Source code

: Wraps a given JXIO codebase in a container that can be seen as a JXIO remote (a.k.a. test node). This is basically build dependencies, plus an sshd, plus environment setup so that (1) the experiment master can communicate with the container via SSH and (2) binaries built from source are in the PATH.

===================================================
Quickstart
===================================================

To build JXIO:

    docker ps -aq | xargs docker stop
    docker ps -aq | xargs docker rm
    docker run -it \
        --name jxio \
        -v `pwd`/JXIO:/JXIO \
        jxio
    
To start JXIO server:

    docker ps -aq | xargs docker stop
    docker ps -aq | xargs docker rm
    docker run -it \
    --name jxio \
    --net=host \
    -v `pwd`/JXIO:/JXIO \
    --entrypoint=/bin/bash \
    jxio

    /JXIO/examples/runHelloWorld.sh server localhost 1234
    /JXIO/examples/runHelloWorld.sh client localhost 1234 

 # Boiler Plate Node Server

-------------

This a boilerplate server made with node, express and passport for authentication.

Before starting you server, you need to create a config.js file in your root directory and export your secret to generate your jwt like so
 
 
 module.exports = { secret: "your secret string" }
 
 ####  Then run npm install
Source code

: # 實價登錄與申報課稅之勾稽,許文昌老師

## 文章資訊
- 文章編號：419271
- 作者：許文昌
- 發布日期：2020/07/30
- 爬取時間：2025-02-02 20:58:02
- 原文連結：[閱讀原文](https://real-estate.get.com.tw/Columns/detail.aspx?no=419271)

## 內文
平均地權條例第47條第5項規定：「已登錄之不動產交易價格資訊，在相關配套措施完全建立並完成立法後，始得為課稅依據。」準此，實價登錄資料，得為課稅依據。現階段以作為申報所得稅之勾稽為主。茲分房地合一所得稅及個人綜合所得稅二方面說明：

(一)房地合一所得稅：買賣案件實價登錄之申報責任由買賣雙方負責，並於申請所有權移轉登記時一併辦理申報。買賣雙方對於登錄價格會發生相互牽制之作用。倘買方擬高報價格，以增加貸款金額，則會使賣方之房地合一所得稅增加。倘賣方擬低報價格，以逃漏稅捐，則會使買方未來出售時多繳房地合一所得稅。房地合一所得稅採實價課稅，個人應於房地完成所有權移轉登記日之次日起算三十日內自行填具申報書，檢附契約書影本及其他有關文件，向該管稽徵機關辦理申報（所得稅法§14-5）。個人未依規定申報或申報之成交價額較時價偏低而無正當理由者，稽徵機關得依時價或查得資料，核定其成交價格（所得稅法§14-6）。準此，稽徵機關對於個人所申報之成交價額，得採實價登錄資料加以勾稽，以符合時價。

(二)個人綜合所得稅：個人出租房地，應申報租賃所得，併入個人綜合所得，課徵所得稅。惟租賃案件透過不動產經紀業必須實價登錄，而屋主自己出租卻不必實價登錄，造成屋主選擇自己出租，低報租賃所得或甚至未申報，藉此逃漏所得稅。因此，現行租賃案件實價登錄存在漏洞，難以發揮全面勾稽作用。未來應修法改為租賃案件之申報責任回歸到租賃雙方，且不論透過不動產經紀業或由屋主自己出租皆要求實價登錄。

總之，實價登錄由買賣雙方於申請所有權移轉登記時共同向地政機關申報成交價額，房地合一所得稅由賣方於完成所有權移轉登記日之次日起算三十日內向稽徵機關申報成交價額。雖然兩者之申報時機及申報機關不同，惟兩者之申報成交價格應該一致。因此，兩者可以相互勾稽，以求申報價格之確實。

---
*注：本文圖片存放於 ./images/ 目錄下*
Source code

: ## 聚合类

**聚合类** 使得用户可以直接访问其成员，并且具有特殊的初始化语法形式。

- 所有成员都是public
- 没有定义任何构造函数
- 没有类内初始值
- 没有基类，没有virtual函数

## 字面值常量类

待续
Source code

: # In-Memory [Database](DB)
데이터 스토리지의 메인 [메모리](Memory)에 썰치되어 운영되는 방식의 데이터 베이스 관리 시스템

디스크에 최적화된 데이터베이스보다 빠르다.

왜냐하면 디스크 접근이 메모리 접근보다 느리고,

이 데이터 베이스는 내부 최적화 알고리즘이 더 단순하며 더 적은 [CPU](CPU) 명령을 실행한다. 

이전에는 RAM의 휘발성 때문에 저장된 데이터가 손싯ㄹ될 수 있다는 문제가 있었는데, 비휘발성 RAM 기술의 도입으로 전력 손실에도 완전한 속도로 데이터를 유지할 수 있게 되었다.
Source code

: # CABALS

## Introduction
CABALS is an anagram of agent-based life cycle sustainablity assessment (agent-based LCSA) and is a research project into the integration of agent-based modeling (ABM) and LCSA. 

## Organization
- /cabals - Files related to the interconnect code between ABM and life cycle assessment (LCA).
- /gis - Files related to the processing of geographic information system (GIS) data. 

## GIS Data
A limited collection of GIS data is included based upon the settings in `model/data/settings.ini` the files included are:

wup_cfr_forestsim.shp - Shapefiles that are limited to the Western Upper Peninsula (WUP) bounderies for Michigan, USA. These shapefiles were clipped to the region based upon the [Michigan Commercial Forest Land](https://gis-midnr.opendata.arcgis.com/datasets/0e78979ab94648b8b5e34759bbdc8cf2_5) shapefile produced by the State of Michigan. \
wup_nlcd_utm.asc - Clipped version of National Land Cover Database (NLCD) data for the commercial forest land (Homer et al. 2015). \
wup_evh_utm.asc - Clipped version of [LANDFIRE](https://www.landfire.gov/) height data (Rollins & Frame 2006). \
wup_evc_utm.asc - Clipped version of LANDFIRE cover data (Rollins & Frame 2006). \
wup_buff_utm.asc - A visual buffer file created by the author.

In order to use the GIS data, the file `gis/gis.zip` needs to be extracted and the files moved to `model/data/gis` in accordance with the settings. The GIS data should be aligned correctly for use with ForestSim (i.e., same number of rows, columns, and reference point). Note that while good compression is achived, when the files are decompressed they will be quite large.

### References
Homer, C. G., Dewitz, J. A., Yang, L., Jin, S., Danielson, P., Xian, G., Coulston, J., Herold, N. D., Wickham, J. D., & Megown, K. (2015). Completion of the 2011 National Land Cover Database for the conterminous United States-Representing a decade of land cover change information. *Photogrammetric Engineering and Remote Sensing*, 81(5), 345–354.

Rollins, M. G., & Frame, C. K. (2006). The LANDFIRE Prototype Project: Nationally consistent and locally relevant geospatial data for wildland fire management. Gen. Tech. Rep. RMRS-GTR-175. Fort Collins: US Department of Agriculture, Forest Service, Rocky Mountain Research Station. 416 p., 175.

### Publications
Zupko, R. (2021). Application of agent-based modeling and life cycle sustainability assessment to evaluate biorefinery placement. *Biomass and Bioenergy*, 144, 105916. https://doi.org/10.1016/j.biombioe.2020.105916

..............................

## Assigned task
Write out the data above again, word for word.

## Answer section
Source code

: Wraps a given JXIO codebase in a container that can be seen as a JXIO remote (a.k.a. test node). This is basically build dependencies, plus an sshd, plus environment setup so that (1) the experiment master can communicate with the container via SSH and (2) binaries built from source are in the PATH.

===================================================
Quickstart
===================================================

To build JXIO:

    docker ps -aq | xargs docker stop
    docker ps -aq | xargs docker rm
    docker run -it \
        --name jxio \
        -v `pwd`/JXIO:/JXIO \
        jxio
    
To start JXIO server:

    docker ps -aq | xargs docker stop
    docker ps -aq | xargs docker rm
    docker run -it \
    --name jxio \
    --net=host \
    -v `pwd`/JXIO:/JXIO \
    --entrypoint=/bin/bash \
    jxio

    /JXIO/examples/runHelloWorld.sh server localhost 1234
    /JXIO/examples/runHelloWorld.sh client localhost 1234 

 # Boiler Plate Node Server

-------------

This a boilerplate server made with node, express and passport for authentication.

Before starting you server, you need to create a config.js file in your root directory and export your secret to generate your jwt like so
 
 
 module.exports = { secret: "your secret string" }
 
 ####  Then run npm install
Source code

: # 實價登錄與申報課稅之勾稽,許文昌老師

## 文章資訊
- 文章編號：419271
- 作者：許文昌
- 發布日期：2020/07/30
- 爬取時間：2025-02-02 20:58:02
- 原文連結：[閱讀原文](https://real-estate.get.com.tw/Columns/detail.aspx?no=419271)

## 內文
平均地權條例第47條第5項規定：「已登錄之不動產交易價格資訊，在相關配套措施完全建立並完成立法後，始得為課稅依據。」準此，實價登錄資料，得為課稅依據。現階段以作為申報所得稅之勾稽為主。茲分房地合一所得稅及個人綜合所得稅二方面說明：

(一)房地合一所得稅：買賣案件實價登錄之申報責任由買賣雙方負責，並於申請所有權移轉登記時一併辦理申報。買賣雙方對於登錄價格會發生相互牽制之作用。倘買方擬高報價格，以增加貸款金額，則會使賣方之房地合一所得稅增加。倘賣方擬低報價格，以逃漏稅捐，則會使買方未來出售時多繳房地合一所得稅。房地合一所得稅採實價課稅，個人應於房地完成所有權移轉登記日之次日起算三十日內自行填具申報書，檢附契約書影本及其他有關文件，向該管稽徵機關辦理申報（所得稅法§14-5）。個人未依規定申報或申報之成交價額較時價偏低而無正當理由者，稽徵機關得依時價或查得資料，核定其成交價格（所得稅法§14-6）。準此，稽徵機關對於個人所申報之成交價額，得採實價登錄資料加以勾稽，以符合時價。

(二)個人綜合所得稅：個人出租房地，應申報租賃所得，併入個人綜合所得，課徵所得稅。惟租賃案件透過不動產經紀業必須實價登錄，而屋主自己出租卻不必實價登錄，造成屋主選擇自己出租，低報租賃所得或甚至未申報，藉此逃漏所得稅。因此，現行租賃案件實價登錄存在漏洞，難以發揮全面勾稽作用。未來應修法改為租賃案件之申報責任回歸到租賃雙方，且不論透過不動產經紀業或由屋主自己出租皆要求實價登錄。

總之，實價登錄由買賣雙方於申請所有權移轉登記時共同向地政機關申報成交價額，房地合一所得稅由賣方於完成所有權移轉登記日之次日起算三十日內向稽徵機關申報成交價額。雖然兩者之申報時機及申報機關不同，惟兩者之申報成交價格應該一致。因此，兩者可以相互勾稽，以求申報價格之確實。

---
*注：本文圖片存放於 ./images/ 目錄下*
Source code

: ## 聚合类

**聚合类** 使得用户可以直接访问其成员，并且具有特殊的初始化语法形式。

- 所有成员都是public
- 没有定义任何构造函数
- 没有类内初始值
- 没有基类，没有virtual函数

## 字面值常量类

待续
Source code

: # In-Memory [Database](DB)
데이터 스토리지의 메인 [메모리](Memory)에 썰치되어 운영되는 방식의 데이터 베이스 관리 시스템

디스크에 최적화된 데이터베이스보다 빠르다.

왜냐하면 디스크 접근이 메모리 접근보다 느리고,

이 데이터 베이스는 내부 최적화 알고리즘이 더 단순하며 더 적은 [CPU](CPU) 명령을 실행한다. 

이전에는 RAM의 휘발성 때문에 저장된 데이터가 손싯ㄹ될 수 있다는 문제가 있었는데, 비휘발성 RAM 기술의 도입으로 전력 손실에도 완전한 속도로 데이터를 유지할 수 있게 되었다.
Source code

: # CABALS

## Introduction
CABALS is an anagram of agent-based life cycle sustainablity assessment (agent-based LCSA) and is a research project into the integration of agent-based modeling (ABM) and LCSA. 

## Organization
- /cabals - Files related to the interconnect code between ABM and life cycle assessment (LCA).
- /gis - Files related to the processing of geographic information system (GIS) data. 

## GIS Data
A limited collection of GIS data is included based upon the settings in `model/data/settings.ini` the files included are:

wup_cfr_forestsim.shp - Shapefiles that are limited to the Western Upper Peninsula (WUP) bounderies for Michigan, USA. These shapefiles were clipped to the region based upon the [Michigan Commercial Forest Land](https://gis-midnr.opendata.arcgis.com/datasets/0e78979ab94648b8b5e34759bbdc8cf2_5) shapefile produced by the State of Michigan. \
wup_nlcd_utm.asc - Clipped version of National Land Cover Database (NLCD) data for the commercial forest land (Homer et al. 2015). \
wup_evh_utm.asc - Clipped version of [LANDFIRE](https://www.landfire.gov/) height data (Rollins & Frame 2006). \
wup_evc_utm.asc - Clipped version of LANDFIRE cover data (Rollins & Frame 2006). \
wup_buff_utm.asc - A visual buffer file created by the author.

In order to use the GIS data, the file `gis/gis.zip` needs to be extracted and the files moved to `model/data/gis` in accordance with the settings. The GIS data should be aligned correctly for use with ForestSim (i.e., same number of rows, columns, and reference point). Note that while good compression is achived, when the files are decompressed they will be quite large.

### References
Homer, C. G., Dewitz, J. A., Yang, L., Jin, S., Danielson, P., Xian, G., Coulston, J., Herold, N. D., Wickham, J. D., & Megown, K. (2015). Completion of the 2011 National Land Cover Database for the conterminous United States-Representing a decade of land cover change information. *Photogrammetric Engineering and Remote Sensing*, 81(5), 345–354.

Rollins, M. G., & Frame, C. K. (2006). The LANDFIRE Prototype Project: Nationally consistent and locally relevant geospatial data for wildland fire management. Gen. Tech. Rep. RMRS-GTR-175. Fort Collins: US Department of Agriculture, Forest Service, Rocky Mountain Research Station. 416 p., 175.

### Publications
Zupko, R. (2021). Application of agent-based modeling and life cycle sustainability assessment to evaluate biorefinery placement. *Biomass and Bioenergy*, 144, 105916. https://doi.org/10.1016/j.biombioe.2020.105916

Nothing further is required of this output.